Wednesday, December 29, 2021

An Improvisational Year

Sujata Massey




The songs are playing day and night. Some of them are tentative, while others blow the dust off the steep wooden staircase. My son is home from college for the winter holidays and nestled in his third floor bedroom with all his electric guitars--and the amplifiers. The improvisations he makes seem endless. 

 


I felt as if I'd ridden up to the crescendo of a power rock ballad when the first dose of Moderna went into my arm. After the jab, a sweet slide of relief into feeling saved. Yet after the freedoms of late spring and early summer, the Delta variant, and now Omicron, are showing that I can't expect the world to do what I want for it.  

 

I could give up and live in a 'what we lost' world. But there is another choice.

 

According to the Cambridge English Dictionary, the primary meaning of 'improvisation' relates to creations of music, dance and theater. The secondary definition is described as "the act of making or doing something with whatever is available at the time."


I have the privilege of sheltering in a home that I own during this pandemic with the company of family and the support of other good people nearby.
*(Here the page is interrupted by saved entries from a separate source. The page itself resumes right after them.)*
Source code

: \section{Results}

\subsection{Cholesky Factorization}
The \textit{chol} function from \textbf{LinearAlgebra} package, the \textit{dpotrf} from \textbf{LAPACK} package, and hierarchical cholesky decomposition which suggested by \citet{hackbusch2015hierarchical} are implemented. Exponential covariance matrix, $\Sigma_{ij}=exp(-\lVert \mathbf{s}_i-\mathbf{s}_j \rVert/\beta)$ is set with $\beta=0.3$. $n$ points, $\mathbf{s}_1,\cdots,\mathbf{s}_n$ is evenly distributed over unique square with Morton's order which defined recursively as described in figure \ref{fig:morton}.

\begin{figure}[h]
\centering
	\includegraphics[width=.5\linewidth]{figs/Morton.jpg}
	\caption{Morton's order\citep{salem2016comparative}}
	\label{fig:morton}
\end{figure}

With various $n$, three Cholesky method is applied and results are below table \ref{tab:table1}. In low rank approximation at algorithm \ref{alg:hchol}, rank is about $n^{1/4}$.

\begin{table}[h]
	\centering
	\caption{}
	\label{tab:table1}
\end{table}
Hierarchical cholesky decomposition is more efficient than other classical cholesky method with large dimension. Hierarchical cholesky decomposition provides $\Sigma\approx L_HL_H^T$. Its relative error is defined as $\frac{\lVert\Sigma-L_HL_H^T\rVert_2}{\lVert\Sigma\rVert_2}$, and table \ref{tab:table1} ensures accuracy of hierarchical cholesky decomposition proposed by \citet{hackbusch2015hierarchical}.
Surely that makes it easier to think positive. 


And yet, my mind turns to M.F.K. Fisher.






 

I count Mary Frances Kennedy Fisher, as she was named at birth, as one of my most important spirit guides. The barrier-breaking food writer (1908-1992), began with essays and memoirs in her 20s, when she left California to live in Europe. Fisher spent most of her life melding her literary talent with her affection for cooking and people. Her books make you want to feast and drink fine wines, but the reality is that her life was often excruciating. When her desperately ill husband died by suicide in the 1940s, she stayed in Europe, a single mother with a young child, and no obvious means of support. During this time she was always dancing on the edge of starvation, yet she found ways to feed herself and others, and wrote a hilarious book called How to Cook a Wolf with recipes for living this way that has been rediscovered and comforted yet another generation. As she writes in introduction, “War is a beastly business, it is true, but one proof that we are human is our ability to learn, even from it, how better to exist.” She goes on to say, “It is all a question of weeding out what you yourself like best to do, so that you can live most agreeably in a world full of an increasing number of disagreeable surprises.” 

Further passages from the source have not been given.